The question I would ask is whether the direct relationship between Anthology and Composer is "important" to the system? There are all kinds of incidental relationships between tangible things that are recorded in any system. However, only certain of these are important for the purposes of the system itself. These are the ones that belong in a relational schema.

If anthologies will always be made up of compositions, and compositions will always have composers, then you can always derive the relationship between anthologies and composers using a query. If you did it that way there would be no risk of inconsistent relationships.

This model would look like this:

ERD

You would have table definitions something like this:

create table Composer
( composer_id int IDENTITY
, composer_name nvarchar(50)
, biography nvarchar(1000) null
, other_composer_info nvarchar(1000) null
, constraint pk_composer primary key(composer_id)
);

create table Composition
( composition_id int IDENTITY
, composer_id int
, composition_name nvarchar(50)
, composed_on datetime
, constraint pk_composition primary key(composition_id)
, constraint fk_composition_composer 
    foreign key (composer_id) references Composer(composer_id)
);

create table Anthology
( anthology_id int IDENTITY
, anthology_name nvarchar(50)
, constraint pk_anthology primary key (anthology_id)
);

create table AnthologyItem
( anthology_id int
, composition_id int
, constraint pk_anthology_item primary key 
   (anthology_id, composition_id)
, constraint fk_item_anthology (anthology_id)
   references Anthology(anthology_id)
, constraint fk_item_composition (composition_id)
   references Composition(composition_id)
);

The good thing about this is that it has no redundant data to get out of synch. The problem is that it doesn't quite fit Shannon's requirement that an anthology be about one composer and that all of the compositions in that anthology must be from the same composer.

Unfortunately, this is not an easy problem to solve with declarative referential constraints. Declarative constraints are great for making sure that everything within a row makes sense.
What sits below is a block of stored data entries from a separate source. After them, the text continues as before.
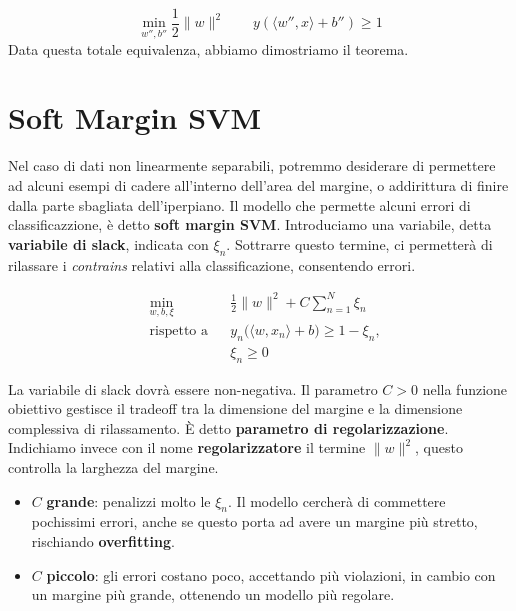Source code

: $$
\min_{w'',b''} \frac12\|w\|^2 \qquad y (\langle w'', x\rangle + b'') \geq 1
$$
Data questa totale equivalenza, abbiamo dimostriamo il teorema.

\section{Soft Margin SVM}
Nel caso di dati non linearmente separabili, potremmo desiderare di permettere ad alcuni esempi di cadere all'interno dell'area del margine, o addirittura di finire dalla parte sbagliata dell'iperpiano. Il modello che permette alcuni errori di classificazzione, è detto \textbf{soft margin SVM}. Introduciamo una variabile, detta \textbf{variabile di slack}, indicata con $\xi_n$. Sottrarre questo termine, ci permetterà di rilassare i \textit{contrains} relativi alla classificazione, consentendo errori.

$$
\begin{aligned}
	&\min_{w,b,\xi} && \frac{1}{2}\|w\|^{2} + C \sum_{n=1}^{N} \xi_n \\
	&\text{rispetto a} && y_n \big( \langle w, x_n \rangle + b \big) \ge 1 - \xi_n, \\
	& && \xi_n \ge 0
\end{aligned}
$$

La variabile di slack dovrà essere non-negativa. Il parametro $C>0$ nella funzione obiettivo gestisce il tradeoff tra la dimensione del margine e la dimensione complessiva di rilassamento. È detto \textbf{parametro di regolarizzazione}. Indichiamo invece con il nome \textbf{regolarizzatore} il termine $\|w\|^2$, questo controlla la larghezza del margine. 

\begin{itemize}
	\item $C$ \textbf{grande}: penalizzi molto le $\xi_n$. Il modello cercherà di commettere pochissimi errori, anche se questo porta ad avere un margine più stretto, rischiando \textbf{overfitting}.
	\item $C$ \textbf{piccolo}: gli errori costano poco, accettando più violazioni, in cambio con un margine più grande, ottenendo un modello più regolare.
\end{itemize}


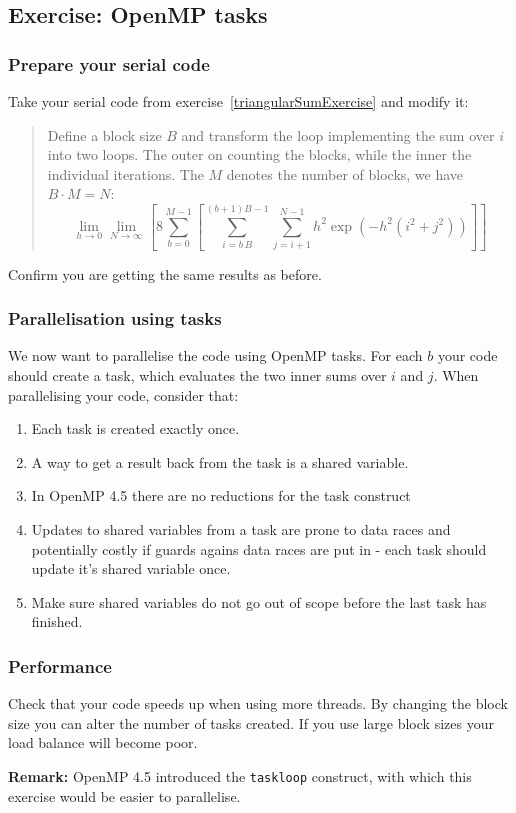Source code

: \subsection{Exercise: OpenMP tasks}


\subsubsection{Prepare your serial code}
Take your serial code from exercise~\ref{triangularSumExercise} and modify it:
\begin{quote}
Define a block size $B$ and transform the loop implementing the sum over $i$ into two loops.  The outer on counting the blocks, while the inner the individual iterations.  The $M$ denotes the number of blocks, we have $B\cdot M= N$:
\begin{equation}
\lim_{h\to0}\lim_{N\to\infty}\left[
8\sum_{b=0}^{M-1}\left[\sum_{i=b\,B}^{(b+1)B-1}\sum_{j=i+1}^{N-1}
h^2 \exp\left(-h^2 (i^2 + j^2)
\right)\right]\right]
\end{equation}
\end{quote}
Confirm you are getting the same results as before.  
\subsubsection{Parallelisation using tasks}
We now want to parallelise the code using OpenMP tasks.  For each $b$ your code should create a task, which evaluates the two inner sums over $i$ and $j$. When parallelising your code, consider that:
\begin{enumerate}
\item Each task is created exactly once.
\item A way to get a result back from the task is a shared variable.
\item In OpenMP 4.5 there are no reductions for the task construct
\item Updates to shared variables from a task are prone to data races and potentially costly if guards agains data races are put in - each task should update it's shared variable once.
\item Make sure shared variables do not go out of scope before the last task has finished.
\end{enumerate}
\subsubsection{Performance}
Check that your code speeds up when using more threads.  By changing the block size you can alter the number of tasks created.  If you use large block sizes your load balance will become poor.  

\textbf{Remark:}
OpenMP 4.5 introduced the \verb+taskloop+ construct, with which this exercise would be easier to parallelise.


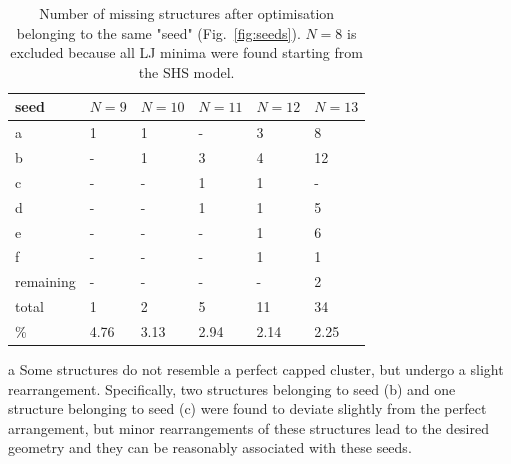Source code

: %
%
\begin{table}\centering
    \begin{threeparttable}
    \caption{Number of missing structures after optimisation belonging to the
    same "seed" (Fig.\ \ref{fig:seeds}). $N=8$ is excluded because all LJ minima were
    found starting from the SHS model.}
    \label{tab:seeds}
    \begin{tabular}{llllll}\toprule
        seed      & $N=9$   & $N=10$  & $N=11$  & $N=12$  & $N=13$  \\ \midrule
        a         & 1    & 1    & -    & 3    & 8    \\
        b         & -    & 1    & 3    & 4    & 12\tnote{a}   \\
        c         & -    & -    & 1    & 1\tnote{a}    & -    \\
        d         & -    & -    & 1    & 1    & 5    \\
        e         & -    & -    & -    & 1    & 6    \\
        f         & -    & -    & -    & 1    & 1    \\
        remaining & -    & -    & -    & -    & 2    \\ 
        total     & 1    & 2    & 5    & 11   & 34   \\
        \%        & 4.76 & 3.13 & 2.94 & 2.14 & 2.25 \\ \bottomrule
    \end{tabular}
        \begin{tablenotes}
        \item[a]{Some structures do not resemble a perfect capped
        cluster, but undergo a slight rearrangement. Specifically, two structures belonging to seed (b) and one structure belonging to seed (c) were found to deviate slightly from the perfect arrangement, but minor rearrangements of these structures lead to the desired geometry and they can be reasonably associated with these seeds.}
        \end{tablenotes}
    \end{threeparttable}
\end{table}%
%
%
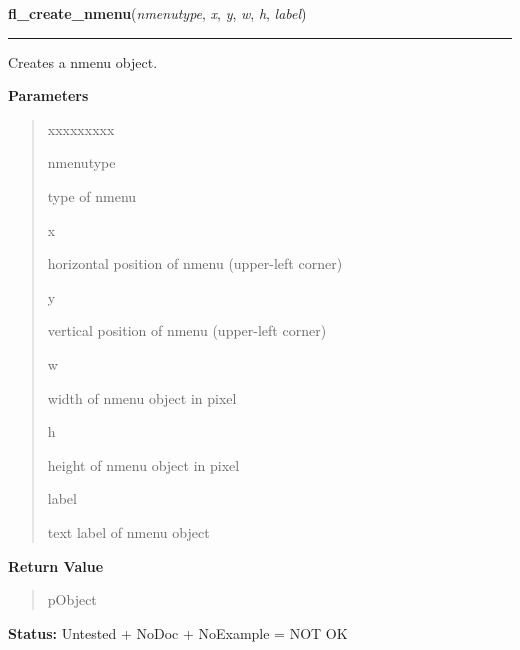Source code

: \hspace{.8\funcindent}\begin{boxedminipage}{\funcwidth}

    \raggedright \textbf{fl\_create\_nmenu}(\textit{nmenutype}, \textit{x}, \textit{y}, \textit{w}, \textit{h}, \textit{label})

    \vspace{-1.5ex}

    \rule{\textwidth}{0.5\fboxrule}
\setlength{\parskip}{2ex}
    Creates a nmenu object.

\setlength{\parskip}{1ex}
      \textbf{Parameters}
      \vspace{-1ex}

      \begin{quote}
        \begin{Ventry}{xxxxxxxxx}

          \item[nmenutype]

          type of nmenu

          \item[x]

          horizontal position of nmenu (upper-left corner)

          \item[y]

          vertical position of nmenu (upper-left corner)

          \item[w]

          width of nmenu object in pixel

          \item[h]

          height of nmenu object in pixel

          \item[label]

          text label of nmenu object

        \end{Ventry}

      \end{quote}

      \textbf{Return Value}
    \vspace{-1ex}

      \begin{quote}
      pObject

      \end{quote}

\textbf{Status:} Untested + NoDoc + NoExample = NOT OK



    \end{boxedminipage}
What they aren't built to do is enforce rules between rows.

There is a declarative way to solve this problem, but it involves a trade-off that many people wouldn't like, because it smells an awful lot like violating normalization. Some people would argue (Mike Sherril comes to mind) that this solution doesn't literally violate normalization rules, but people who are less well attuned to the actual rules of normalization will probably look at this solution with skepticism.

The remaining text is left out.